Tuesday, February 03, 2009

No Middle Ground

What has struck me in the post election debates is the clear lack of any middle ground between Republican and Democratic law makers. Krugman writes for me:
"You see, this isn’t a brainstorming session — it’s a collision of fundamentally incompatible world views. If one thing is clear from the stimulus debate, it’s that the two parties have utterly different economic doctrines. Democrats believe in something more or less like standard textbook macroeconomics; Republicans believe in a doctrine under which tax cuts are the universal elixir, and government spending is almost always bad.
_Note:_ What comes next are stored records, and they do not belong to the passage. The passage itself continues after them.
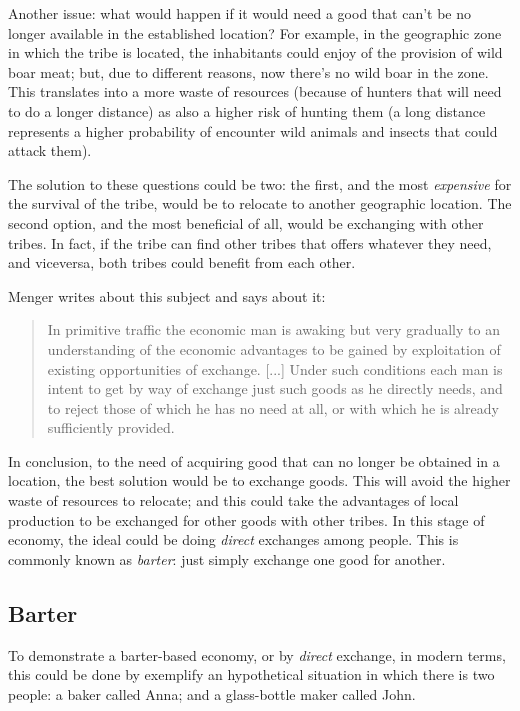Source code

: \documentclass[12pt,a4paper,twoside]{book}
\begin{document}
Another issue: what would happen if it would need a good that can't be no longer available in the established location? For example, in the geographic zone in which the tribe is located, the inhabitants could enjoy of the provision of wild boar meat; but, due to different reasons, now there's no wild boar in the zone. This translates into a more waste of resources (because of hunters that will need to do a longer distance) as also a higher risk of hunting them (a long distance represents a higher probability of encounter wild animals and insects that could attack them).

The solution to these questions could be two: the first, and the most \textit{expensive} for the survival of the tribe, would be to relocate to another geographic location. The second option, and the most beneficial of all, would be exchanging with other tribes. In fact, if the tribe can find other tribes that offers whatever they need, and viceversa, both tribes could benefit from each other.

Menger writes about this subject and says about it:

\begin{quotation}
In primitive traffic the economic man is awaking but very gradually to an understanding of the economic advantages to be gained by exploitation of existing opportunities of exchange. [...] Under such conditions each man is intent to get by way of exchange just such goods as he directly needs, and to reject those of which he has no need at all, or with which he is already sufficiently provided. \cite[p. 19]{menger:origins}
\end{quotation}

In conclusion, to the need of acquiring good that can no longer be obtained in a location, the best solution would be to exchange goods. This will avoid the higher waste of resources to relocate; and this could take the advantages of local production to be exchanged for other goods with other tribes. In this stage of economy, the ideal could be doing \textit{direct} exchanges among people. This is commonly known as \textit{barter}: just simply exchange one good for another.

\subsection{Barter}
To demonstrate a barter-based economy, or by \textit{direct} exchange, in modern terms, this could be done by exemplify an hypothetical situation in which there is two people: a baker called Anna; and a glass-bottle maker called John.
\end{document}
Obama may be able to get a few Republican Senators to go along with his plan; or he can get a lot of Republican votes by, in effect, becoming a Republican. There is no middle ground."
When you have the new leader of the Republican National Committee believing that, "Not in the history of mankind has the government ever created a job," well what can you say?
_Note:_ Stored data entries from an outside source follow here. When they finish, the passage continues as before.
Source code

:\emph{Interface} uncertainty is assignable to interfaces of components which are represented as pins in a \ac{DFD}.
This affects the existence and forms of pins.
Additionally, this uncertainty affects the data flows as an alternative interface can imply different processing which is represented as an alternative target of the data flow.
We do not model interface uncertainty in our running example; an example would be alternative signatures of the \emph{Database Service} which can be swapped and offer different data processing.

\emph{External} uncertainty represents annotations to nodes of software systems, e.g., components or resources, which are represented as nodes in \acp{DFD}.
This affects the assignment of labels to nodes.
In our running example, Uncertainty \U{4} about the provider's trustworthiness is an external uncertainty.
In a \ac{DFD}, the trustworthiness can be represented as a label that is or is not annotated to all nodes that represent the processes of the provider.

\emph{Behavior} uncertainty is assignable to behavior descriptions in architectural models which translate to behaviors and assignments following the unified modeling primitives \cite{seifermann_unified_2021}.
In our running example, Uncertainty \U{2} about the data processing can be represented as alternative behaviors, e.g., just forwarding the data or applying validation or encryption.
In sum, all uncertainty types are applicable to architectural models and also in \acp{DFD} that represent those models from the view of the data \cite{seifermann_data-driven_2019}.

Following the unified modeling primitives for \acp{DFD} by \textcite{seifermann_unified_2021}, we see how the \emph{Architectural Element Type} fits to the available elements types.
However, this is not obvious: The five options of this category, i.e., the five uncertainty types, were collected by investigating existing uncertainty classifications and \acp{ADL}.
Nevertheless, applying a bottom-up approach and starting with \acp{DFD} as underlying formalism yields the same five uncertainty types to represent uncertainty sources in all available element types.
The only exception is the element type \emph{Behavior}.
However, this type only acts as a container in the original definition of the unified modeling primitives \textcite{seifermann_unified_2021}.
And last night, Jim DeMint tried to eliminate virtually all spending form the stimulus bill and instead do this (PDF):
  • Permanently repeal the alternative minimum tax once and for all;
  • Permanently keep the capital gains and dividends taxes at 15 percent;
  • Permanently kill the Death Tax for estates under $5 million, and cut the tax rate to 15 percent for those above;
  • Permanently extend the $1,000-per-child tax credit;
  • Permanently repeal the marriage tax penalty;
  • Permanently simplify itemized deductions to include only home mortgage
  • interest and charitable contributions.
  • Lower top marginal income rates – the one paid by most of the small businesses that create new jobs – from 35 percent to 25 percent.
  • Simplify the tax code to include only two other brackets, 15 and 10 percent.
  • Lower corporate tax rate as well, from 35 percent to 25 percent.
He claims doing this will create 18 million jobs in 10 years - which isn't even very good! The US economy needs to add 1.6 million jobs a year just to keep up with a growing work force, and his would be 1.8. But that doesn't matter because DeMint's bill would be the worse possible bill to pass. The entire point of a stimulus is for the Government to spend money because the private sector has stopped, and because the Government still has the power to borrow. If you want a wonkish paper about what does and doesn't work, check out this PDF from economy.com. The short version is this table on the right, where the number is the dollar result of $1 spent. So the DeMint amendment is utterly backwards from what works, yet he really believes that his way is best.

But here is the rub, in the senate, only 4 Republicans voted No on this amendment. Four. Out of 40 voting (Gregg (NH) didn't vote because he is becoming the Secretary of Commerce).

So if there is a middle ground it is in those four: Collins (ME), Snowe (ME), Specter (PA), and Voinovich (OH). And the house is another story, with their famous Zero vote last week.